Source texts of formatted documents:
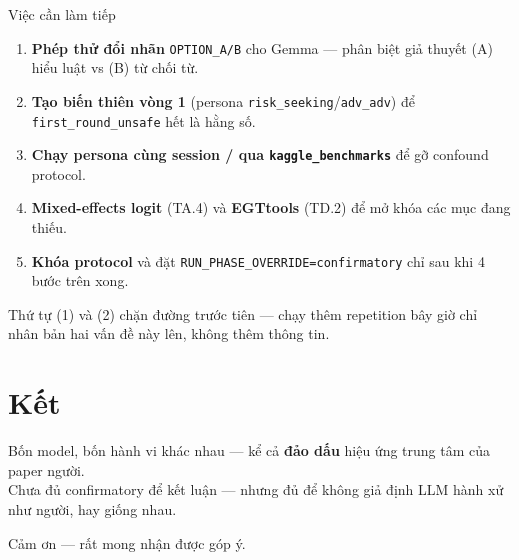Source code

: \documentclass[9pt,aspectratio=169]{beamer}
\newcommand{\bad}[1]{\textcolor{RaceRed}{\textbf{#1}}}
\begin{document}
\begin{frame}{Việc cần làm tiếp}
\begin{enumerate}\small\setlength\itemsep{4pt}
\item \textbf{Phép thử đổi nhãn} \texttt{OPTION\_A/B} cho Gemma --- phân biệt giả thuyết (A) hiểu luật vs (B) từ chối từ.
\item \textbf{Tạo biến thiên vòng 1} (persona \texttt{risk\_seeking}/\texttt{adv\_adv}) để \texttt{first\_round\_unsafe} hết là hằng số.
\item \textbf{Chạy persona cùng session / qua \texttt{kaggle\_benchmarks}} để gỡ confound protocol.
\item \textbf{Mixed-effects logit} (TA.4) và \textbf{EGTtools} (TD.2) để mở khóa các mục đang thiếu.
\item \textbf{Khóa protocol} và đặt \texttt{RUN\_PHASE\_OVERRIDE=confirmatory} chỉ sau khi 4 bước trên xong.
\end{enumerate}
\vspace{0.4em}
\begin{exampleblock}{Thứ tự}
\small (1) và (2) chặn đường trước tiên --- chạy thêm repetition bây giờ chỉ nhân bản hai vấn đề này lên, không thêm thông tin.
\end{exampleblock}
\end{frame}

\section{Kết}

\begin{frame}[standout]
Bốn model, bốn hành vi khác nhau --- kể cả \bad{đảo dấu} hiệu ứng trung tâm của paper người.\\[8pt]
\small\color{RaceLime} Chưa đủ confirmatory để kết luận --- nhưng đủ để không giả định LLM hành xử như người, hay giống nhau.
\end{frame}

\begin{frame}[standout]
Cảm ơn --- rất mong nhận được góp ý.
\end{frame}

\appendix
\end{document}
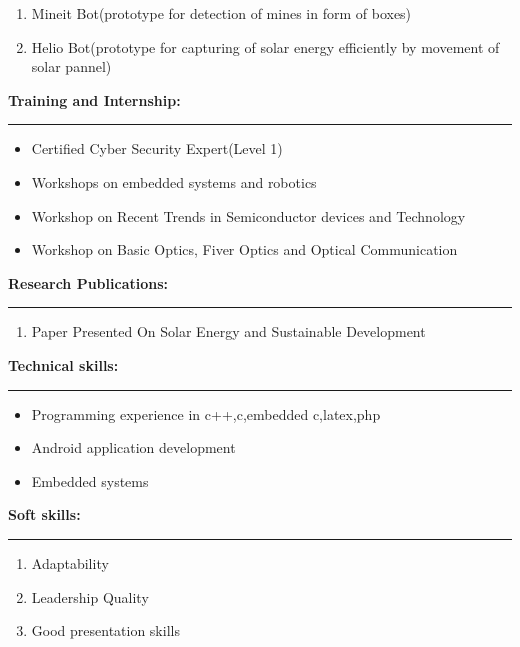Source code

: \documentclass[a4paper,10pt]{article}
\begin{document}
\begin{flushleft}
\begin{enumerate}
      	\item  Mineit Bot(prototype for detection of mines in form of boxes)
      	\item  Helio Bot(prototype for capturing of solar energy efficiently by movement of solar pannel)
      \end{enumerate}
  \textbf{\large Training and Internship:}\\
  \hrule
   \begin{itemize}
   	\item  Certified Cyber Security Expert(Level 1) \\
   	\item  Workshops on embedded systems and robotics\\
   	\item  Workshop on Recent Trends in Semiconductor devices and Technology\\
   	\item  Workshop on Basic Optics, Fiver Optics and Optical Communication\\
   \end{itemize}
   \textbf{\large Research Publications:} \\ 
  \hrule
   \begin{enumerate}
   	\item  Paper Presented On Solar Energy and Sustainable Development \\
   \end{enumerate}
   \textbf{\large Technical skills:}\\
  \hrule
   \begin{itemize}
   	\item  Programming experience in c++,c,embedded c,latex,php \\
   	\item  Android application development\\
   	\item  Embedded systems\\
    \end{itemize}
     \newpage
  \textbf{\large Soft skills:}\\
  \hrule
    \begin{enumerate}
		\item Adaptability\\		
		\item Leadership Quality\\    	
    	\item Good presentation skills\\

\end{enumerate}
\end{flushleft}
\end{document}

TASK REQUIREMENTS: Please keep the pictures out and reproduce the records above exactly.

TASK SOLUTION:
Source code

: \documentclass[9pt,aspectratio=169]{beamer}
\newcommand{\bad}[1]{\textcolor{RaceRed}{\textbf{#1}}}
\begin{document}
\begin{frame}{Việc cần làm tiếp}
\begin{enumerate}\small\setlength\itemsep{4pt}
\item \textbf{Phép thử đổi nhãn} \texttt{OPTION\_A/B} cho Gemma --- phân biệt giả thuyết (A) hiểu luật vs (B) từ chối từ.
\item \textbf{Tạo biến thiên vòng 1} (persona \texttt{risk\_seeking}/\texttt{adv\_adv}) để \texttt{first\_round\_unsafe} hết là hằng số.
\item \textbf{Chạy persona cùng session / qua \texttt{kaggle\_benchmarks}} để gỡ confound protocol.
\item \textbf{Mixed-effects logit} (TA.4) và \textbf{EGTtools} (TD.2) để mở khóa các mục đang thiếu.
\item \textbf{Khóa protocol} và đặt \texttt{RUN\_PHASE\_OVERRIDE=confirmatory} chỉ sau khi 4 bước trên xong.
\end{enumerate}
\vspace{0.4em}
\begin{exampleblock}{Thứ tự}
\small (1) và (2) chặn đường trước tiên --- chạy thêm repetition bây giờ chỉ nhân bản hai vấn đề này lên, không thêm thông tin.
\end{exampleblock}
\end{frame}

\section{Kết}

\begin{frame}[standout]
Bốn model, bốn hành vi khác nhau --- kể cả \bad{đảo dấu} hiệu ứng trung tâm của paper người.\\[8pt]
\small\color{RaceLime} Chưa đủ confirmatory để kết luận --- nhưng đủ để không giả định LLM hành xử như người, hay giống nhau.
\end{frame}

\begin{frame}[standout]
Cảm ơn --- rất mong nhận được góp ý.
\end{frame}

\appendix
\end{document}
Source code

: \documentclass[a4paper,10pt]{article}
\begin{document}
\begin{flushleft}
\begin{enumerate}
      	\item  Mineit Bot(prototype for detection of mines in form of boxes)
      	\item  Helio Bot(prototype for capturing of solar energy efficiently by movement of solar pannel)
      \end{enumerate}
  \textbf{\large Training and Internship:}\\
  \hrule
   \begin{itemize}
   	\item  Certified Cyber Security Expert(Level 1) \\
   	\item  Workshops on embedded systems and robotics\\
   	\item  Workshop on Recent Trends in Semiconductor devices and Technology\\
   	\item  Workshop on Basic Optics, Fiver Optics and Optical Communication\\
   \end{itemize}
   \textbf{\large Research Publications:} \\ 
  \hrule
   \begin{enumerate}
   	\item  Paper Presented On Solar Energy and Sustainable Development \\
   \end{enumerate}
   \textbf{\large Technical skills:}\\
  \hrule
   \begin{itemize}
   	\item  Programming experience in c++,c,embedded c,latex,php \\
   	\item  Android application development\\
   	\item  Embedded systems\\
    \end{itemize}
     \newpage
  \textbf{\large Soft skills:}\\
  \hrule
    \begin{enumerate}
		\item Adaptability\\		
		\item Leadership Quality\\    	
    	\item Good presentation skills\\

\end{enumerate}
\end{flushleft}
\end{document}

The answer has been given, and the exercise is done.